Perhaps, therefore, the most accurate thing to say is that Francis offers a postmodern reading of Gaudium et Spes and Vatican II’s desire to be open to the modern world. He seems to propose to link the Catholic Church with a pessimistic post-humanist Western sentiment rather than the older, confident humanism.
There may be a strange genius in this. For more than two hundred years Catholicism has resisted a self-sufficient humanism confident in the triumph of reason and science. Now there are powerful forces in the West that regard the modern project of the West as a failure, and the worst-case accounts of global warming encourage us to draw this conclusion. Thus the encyclical’s apparent focus, which is quickly superseded by a wholesale critique of every aspect of the current global system. Francis encourages the humiliation of modernity and the West, seeing in its failure the seeds of repentance and return to God.

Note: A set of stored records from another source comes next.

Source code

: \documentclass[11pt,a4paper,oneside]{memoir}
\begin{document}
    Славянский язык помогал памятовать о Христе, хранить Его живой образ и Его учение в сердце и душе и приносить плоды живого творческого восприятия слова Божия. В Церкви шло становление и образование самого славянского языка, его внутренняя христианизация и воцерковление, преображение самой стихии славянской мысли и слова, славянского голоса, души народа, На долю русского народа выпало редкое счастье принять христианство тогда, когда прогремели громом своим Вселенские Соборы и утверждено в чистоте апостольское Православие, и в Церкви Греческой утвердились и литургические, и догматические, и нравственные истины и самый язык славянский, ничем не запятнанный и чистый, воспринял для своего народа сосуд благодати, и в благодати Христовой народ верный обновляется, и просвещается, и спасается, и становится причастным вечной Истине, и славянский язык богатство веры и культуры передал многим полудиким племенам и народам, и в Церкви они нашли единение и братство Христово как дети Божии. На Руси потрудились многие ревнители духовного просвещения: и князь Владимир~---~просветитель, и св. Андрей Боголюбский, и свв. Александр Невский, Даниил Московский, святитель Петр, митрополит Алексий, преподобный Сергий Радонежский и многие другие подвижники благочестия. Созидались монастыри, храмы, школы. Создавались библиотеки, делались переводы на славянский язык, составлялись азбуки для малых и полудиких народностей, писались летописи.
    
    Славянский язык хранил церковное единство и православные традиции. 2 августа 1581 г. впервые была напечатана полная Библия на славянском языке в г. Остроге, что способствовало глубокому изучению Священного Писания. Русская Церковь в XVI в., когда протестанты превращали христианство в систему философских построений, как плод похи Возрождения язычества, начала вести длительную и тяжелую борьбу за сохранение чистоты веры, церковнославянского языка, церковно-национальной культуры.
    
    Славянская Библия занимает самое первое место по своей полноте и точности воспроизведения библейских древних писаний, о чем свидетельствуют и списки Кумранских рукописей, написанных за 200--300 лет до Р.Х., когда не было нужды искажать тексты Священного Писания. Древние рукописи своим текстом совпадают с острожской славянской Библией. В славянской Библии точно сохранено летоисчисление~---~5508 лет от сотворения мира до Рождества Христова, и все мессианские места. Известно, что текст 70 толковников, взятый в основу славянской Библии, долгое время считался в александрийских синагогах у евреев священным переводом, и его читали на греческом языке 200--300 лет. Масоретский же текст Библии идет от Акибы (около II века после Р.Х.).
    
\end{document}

Count me a skeptic. I prefer that approach of John Paul II and Benedict XVI. If global warming poses a dire threat to humanity—and it may—we will need all the moral strength, scientific integrity, economic vitality, and political legitimacy that Western modernity can muster. The same goes for the pressing problems of poverty and development. Instead of the voice of denunciation, we need the Church’s counsel and guidance. We all need to repent. But when it comes to pressing ethical problems, revolution is a dangerous game to play.
Obviously, I’m not with Reno on the need for the guidance of the Roman Catholic Church (readers may disagree!), but his broader point is subtle and very well made. The fact is that Francis is a pope who is profoundly at odds with not just (what we understand as) the West, but with the best of the West.
And, I would add, this encyclical is far from being the only evidence of that.